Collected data
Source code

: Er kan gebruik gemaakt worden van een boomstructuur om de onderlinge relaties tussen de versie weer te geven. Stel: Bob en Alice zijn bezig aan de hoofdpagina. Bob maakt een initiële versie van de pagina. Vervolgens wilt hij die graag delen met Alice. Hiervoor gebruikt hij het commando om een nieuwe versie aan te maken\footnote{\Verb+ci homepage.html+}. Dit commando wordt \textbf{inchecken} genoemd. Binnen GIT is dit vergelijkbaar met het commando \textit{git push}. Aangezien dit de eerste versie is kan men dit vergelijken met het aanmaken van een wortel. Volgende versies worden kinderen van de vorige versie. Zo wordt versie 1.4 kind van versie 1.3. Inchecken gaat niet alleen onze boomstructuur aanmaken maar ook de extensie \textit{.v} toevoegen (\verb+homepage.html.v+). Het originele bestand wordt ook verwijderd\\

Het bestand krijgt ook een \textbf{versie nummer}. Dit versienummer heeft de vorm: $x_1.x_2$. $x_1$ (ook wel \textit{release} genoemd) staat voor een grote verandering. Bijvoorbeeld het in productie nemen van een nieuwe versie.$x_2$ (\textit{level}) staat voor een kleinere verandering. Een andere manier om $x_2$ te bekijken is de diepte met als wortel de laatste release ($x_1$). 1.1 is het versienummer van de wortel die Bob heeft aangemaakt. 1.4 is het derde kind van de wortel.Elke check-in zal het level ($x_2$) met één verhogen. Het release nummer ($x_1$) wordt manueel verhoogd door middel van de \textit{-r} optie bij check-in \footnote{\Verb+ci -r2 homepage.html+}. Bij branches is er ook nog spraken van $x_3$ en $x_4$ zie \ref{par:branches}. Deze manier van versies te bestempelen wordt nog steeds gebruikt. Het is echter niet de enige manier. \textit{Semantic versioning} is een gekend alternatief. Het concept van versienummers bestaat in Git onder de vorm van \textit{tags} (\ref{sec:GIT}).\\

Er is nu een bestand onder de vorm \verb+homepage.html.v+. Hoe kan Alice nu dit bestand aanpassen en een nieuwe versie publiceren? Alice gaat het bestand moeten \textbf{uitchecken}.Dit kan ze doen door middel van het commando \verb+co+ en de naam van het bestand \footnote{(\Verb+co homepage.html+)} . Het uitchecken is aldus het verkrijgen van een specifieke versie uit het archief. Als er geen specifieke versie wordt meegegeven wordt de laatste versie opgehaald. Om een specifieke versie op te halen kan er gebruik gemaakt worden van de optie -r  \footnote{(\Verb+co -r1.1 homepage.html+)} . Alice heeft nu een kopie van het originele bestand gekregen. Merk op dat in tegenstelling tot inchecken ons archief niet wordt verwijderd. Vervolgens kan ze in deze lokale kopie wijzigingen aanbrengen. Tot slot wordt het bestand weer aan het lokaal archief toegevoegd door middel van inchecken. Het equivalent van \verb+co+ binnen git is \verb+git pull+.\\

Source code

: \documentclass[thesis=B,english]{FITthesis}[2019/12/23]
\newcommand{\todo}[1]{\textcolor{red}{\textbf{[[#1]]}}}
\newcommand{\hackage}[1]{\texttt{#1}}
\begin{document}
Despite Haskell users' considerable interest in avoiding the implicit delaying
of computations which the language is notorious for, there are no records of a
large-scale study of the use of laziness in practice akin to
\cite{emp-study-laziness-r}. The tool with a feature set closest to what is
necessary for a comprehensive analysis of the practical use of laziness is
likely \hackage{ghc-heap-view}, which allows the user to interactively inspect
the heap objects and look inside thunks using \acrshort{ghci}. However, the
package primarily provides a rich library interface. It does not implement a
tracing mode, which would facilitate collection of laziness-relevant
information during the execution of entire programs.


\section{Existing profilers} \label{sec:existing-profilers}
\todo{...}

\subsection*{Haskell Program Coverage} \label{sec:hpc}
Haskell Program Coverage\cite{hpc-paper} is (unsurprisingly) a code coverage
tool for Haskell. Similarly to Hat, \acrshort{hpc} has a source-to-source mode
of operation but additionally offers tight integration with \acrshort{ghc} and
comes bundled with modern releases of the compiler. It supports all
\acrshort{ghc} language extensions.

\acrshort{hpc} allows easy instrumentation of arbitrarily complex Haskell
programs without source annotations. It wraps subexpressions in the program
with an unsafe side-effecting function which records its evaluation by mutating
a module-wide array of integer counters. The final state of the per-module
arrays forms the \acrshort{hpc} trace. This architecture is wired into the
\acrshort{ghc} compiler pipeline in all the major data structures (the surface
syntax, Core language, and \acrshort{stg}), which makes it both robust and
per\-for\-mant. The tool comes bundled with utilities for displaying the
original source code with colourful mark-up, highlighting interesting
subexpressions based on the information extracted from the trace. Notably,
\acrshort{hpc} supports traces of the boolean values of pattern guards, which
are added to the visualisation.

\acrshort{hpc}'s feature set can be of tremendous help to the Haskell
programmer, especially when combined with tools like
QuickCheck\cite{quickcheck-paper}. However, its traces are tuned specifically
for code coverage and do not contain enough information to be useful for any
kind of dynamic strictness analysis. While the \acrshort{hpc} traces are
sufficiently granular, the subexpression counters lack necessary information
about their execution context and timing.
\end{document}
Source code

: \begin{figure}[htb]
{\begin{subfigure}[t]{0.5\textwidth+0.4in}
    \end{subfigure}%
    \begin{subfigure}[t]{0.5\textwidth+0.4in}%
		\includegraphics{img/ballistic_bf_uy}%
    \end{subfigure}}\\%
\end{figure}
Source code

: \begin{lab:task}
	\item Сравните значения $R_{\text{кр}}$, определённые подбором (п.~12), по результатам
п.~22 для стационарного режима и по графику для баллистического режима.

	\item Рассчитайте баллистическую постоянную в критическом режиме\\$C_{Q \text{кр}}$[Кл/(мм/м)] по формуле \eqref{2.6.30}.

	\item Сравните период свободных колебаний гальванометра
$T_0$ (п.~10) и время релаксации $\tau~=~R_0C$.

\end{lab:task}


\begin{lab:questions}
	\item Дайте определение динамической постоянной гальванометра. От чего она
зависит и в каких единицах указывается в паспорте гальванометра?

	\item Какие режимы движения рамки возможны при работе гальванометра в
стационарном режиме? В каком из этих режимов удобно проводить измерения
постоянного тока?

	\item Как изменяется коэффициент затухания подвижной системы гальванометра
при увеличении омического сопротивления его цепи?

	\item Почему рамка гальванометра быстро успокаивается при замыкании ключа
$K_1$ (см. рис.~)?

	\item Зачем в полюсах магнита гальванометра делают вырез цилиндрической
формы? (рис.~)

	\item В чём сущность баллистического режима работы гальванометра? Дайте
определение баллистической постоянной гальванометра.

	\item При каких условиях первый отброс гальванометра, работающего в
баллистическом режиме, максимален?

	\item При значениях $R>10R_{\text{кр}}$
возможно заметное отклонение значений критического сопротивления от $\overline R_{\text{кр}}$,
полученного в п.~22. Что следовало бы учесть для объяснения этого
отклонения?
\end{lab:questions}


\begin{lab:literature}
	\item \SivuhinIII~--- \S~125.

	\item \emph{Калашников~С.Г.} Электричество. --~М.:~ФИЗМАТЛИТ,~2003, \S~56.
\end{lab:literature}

[Exercise details]: Starting with the first entry and ending with the last, give all of them again unchanged.

[Exercise result]:
Source code

: Er kan gebruik gemaakt worden van een boomstructuur om de onderlinge relaties tussen de versie weer te geven. Stel: Bob en Alice zijn bezig aan de hoofdpagina. Bob maakt een initiële versie van de pagina. Vervolgens wilt hij die graag delen met Alice. Hiervoor gebruikt hij het commando om een nieuwe versie aan te maken\footnote{\Verb+ci homepage.html+}. Dit commando wordt \textbf{inchecken} genoemd. Binnen GIT is dit vergelijkbaar met het commando \textit{git push}. Aangezien dit de eerste versie is kan men dit vergelijken met het aanmaken van een wortel. Volgende versies worden kinderen van de vorige versie. Zo wordt versie 1.4 kind van versie 1.3. Inchecken gaat niet alleen onze boomstructuur aanmaken maar ook de extensie \textit{.v} toevoegen (\verb+homepage.html.v+). Het originele bestand wordt ook verwijderd\\

Het bestand krijgt ook een \textbf{versie nummer}. Dit versienummer heeft de vorm: $x_1.x_2$. $x_1$ (ook wel \textit{release} genoemd) staat voor een grote verandering. Bijvoorbeeld het in productie nemen van een nieuwe versie.$x_2$ (\textit{level}) staat voor een kleinere verandering. Een andere manier om $x_2$ te bekijken is de diepte met als wortel de laatste release ($x_1$). 1.1 is het versienummer van de wortel die Bob heeft aangemaakt. 1.4 is het derde kind van de wortel.Elke check-in zal het level ($x_2$) met één verhogen. Het release nummer ($x_1$) wordt manueel verhoogd door middel van de \textit{-r} optie bij check-in \footnote{\Verb+ci -r2 homepage.html+}. Bij branches is er ook nog spraken van $x_3$ en $x_4$ zie \ref{par:branches}. Deze manier van versies te bestempelen wordt nog steeds gebruikt. Het is echter niet de enige manier. \textit{Semantic versioning} is een gekend alternatief. Het concept van versienummers bestaat in Git onder de vorm van \textit{tags} (\ref{sec:GIT}).\\

Er is nu een bestand onder de vorm \verb+homepage.html.v+. Hoe kan Alice nu dit bestand aanpassen en een nieuwe versie publiceren? Alice gaat het bestand moeten \textbf{uitchecken}.Dit kan ze doen door middel van het commando \verb+co+ en de naam van het bestand \footnote{(\Verb+co homepage.html+)} . Het uitchecken is aldus het verkrijgen van een specifieke versie uit het archief. Als er geen specifieke versie wordt meegegeven wordt de laatste versie opgehaald. Om een specifieke versie op te halen kan er gebruik gemaakt worden van de optie -r  \footnote{(\Verb+co -r1.1 homepage.html+)} . Alice heeft nu een kopie van het originele bestand gekregen. Merk op dat in tegenstelling tot inchecken ons archief niet wordt verwijderd. Vervolgens kan ze in deze lokale kopie wijzigingen aanbrengen. Tot slot wordt het bestand weer aan het lokaal archief toegevoegd door middel van inchecken. Het equivalent van \verb+co+ binnen git is \verb+git pull+.\\

Source code

: \documentclass[thesis=B,english]{FITthesis}[2019/12/23]
\newcommand{\todo}[1]{\textcolor{red}{\textbf{[[#1]]}}}
\newcommand{\hackage}[1]{\texttt{#1}}
\begin{document}
Despite Haskell users' considerable interest in avoiding the implicit delaying
of computations which the language is notorious for, there are no records of a
large-scale study of the use of laziness in practice akin to
\cite{emp-study-laziness-r}. The tool with a feature set closest to what is
necessary for a comprehensive analysis of the practical use of laziness is
likely \hackage{ghc-heap-view}, which allows the user to interactively inspect
the heap objects and look inside thunks using \acrshort{ghci}. However, the
package primarily provides a rich library interface. It does not implement a
tracing mode, which would facilitate collection of laziness-relevant
information during the execution of entire programs.


\section{Existing profilers} \label{sec:existing-profilers}
\todo{...}

\subsection*{Haskell Program Coverage} \label{sec:hpc}
Haskell Program Coverage\cite{hpc-paper} is (unsurprisingly) a code coverage
tool for Haskell. Similarly to Hat, \acrshort{hpc} has a source-to-source mode
of operation but additionally offers tight integration with \acrshort{ghc} and
comes bundled with modern releases of the compiler. It supports all
\acrshort{ghc} language extensions.

\acrshort{hpc} allows easy instrumentation of arbitrarily complex Haskell
programs without source annotations. It wraps subexpressions in the program
with an unsafe side-effecting function which records its evaluation by mutating
a module-wide array of integer counters. The final state of the per-module
arrays forms the \acrshort{hpc} trace. This architecture is wired into the
\acrshort{ghc} compiler pipeline in all the major data structures (the surface
syntax, Core language, and \acrshort{stg}), which makes it both robust and
per\-for\-mant. The tool comes bundled with utilities for displaying the
original source code with colourful mark-up, highlighting interesting
subexpressions based on the information extracted from the trace. Notably,
\acrshort{hpc} supports traces of the boolean values of pattern guards, which
are added to the visualisation.

\acrshort{hpc}'s feature set can be of tremendous help to the Haskell
programmer, especially when combined with tools like
QuickCheck\cite{quickcheck-paper}. However, its traces are tuned specifically
for code coverage and do not contain enough information to be useful for any
kind of dynamic strictness analysis. While the \acrshort{hpc} traces are
sufficiently granular, the subexpression counters lack necessary information
about their execution context and timing.
\end{document}
Source code

: \begin{figure}[htb]
{\begin{subfigure}[t]{0.5\textwidth+0.4in}
    \end{subfigure}%
    \begin{subfigure}[t]{0.5\textwidth+0.4in}%
		\includegraphics{img/ballistic_bf_uy}%
    \end{subfigure}}\\%
\end{figure}
Source code

: \begin{lab:task}
	\item Сравните значения $R_{\text{кр}}$, определённые подбором (п.~12), по результатам
п.~22 для стационарного режима и по графику для баллистического режима.

	\item Рассчитайте баллистическую постоянную в критическом режиме\\$C_{Q \text{кр}}$[Кл/(мм/м)] по формуле \eqref{2.6.30}.

	\item Сравните период свободных колебаний гальванометра
$T_0$ (п.~10) и время релаксации $\tau~=~R_0C$.

\end{lab:task}


\begin{lab:questions}
	\item Дайте определение динамической постоянной гальванометра. От чего она
зависит и в каких единицах указывается в паспорте гальванометра?

	\item Какие режимы движения рамки возможны при работе гальванометра в
стационарном режиме? В каком из этих режимов удобно проводить измерения
постоянного тока?

	\item Как изменяется коэффициент затухания подвижной системы гальванометра
при увеличении омического сопротивления его цепи?

	\item Почему рамка гальванометра быстро успокаивается при замыкании ключа
$K_1$ (см. рис.~)?

	\item Зачем в полюсах магнита гальванометра делают вырез цилиндрической
формы? (рис.~)

	\item В чём сущность баллистического режима работы гальванометра? Дайте
определение баллистической постоянной гальванометра.

	\item При каких условиях первый отброс гальванометра, работающего в
баллистическом режиме, максимален?

	\item При значениях $R>10R_{\text{кр}}$
возможно заметное отклонение значений критического сопротивления от $\overline R_{\text{кр}}$,
полученного в п.~22. Что следовало бы учесть для объяснения этого
отклонения?
\end{lab:questions}


\begin{lab:literature}
	\item \SivuhinIII~--- \S~125.

	\item \emph{Калашников~С.Г.} Электричество. --~М.:~ФИЗМАТЛИТ,~2003, \S~56.
\end{lab:literature}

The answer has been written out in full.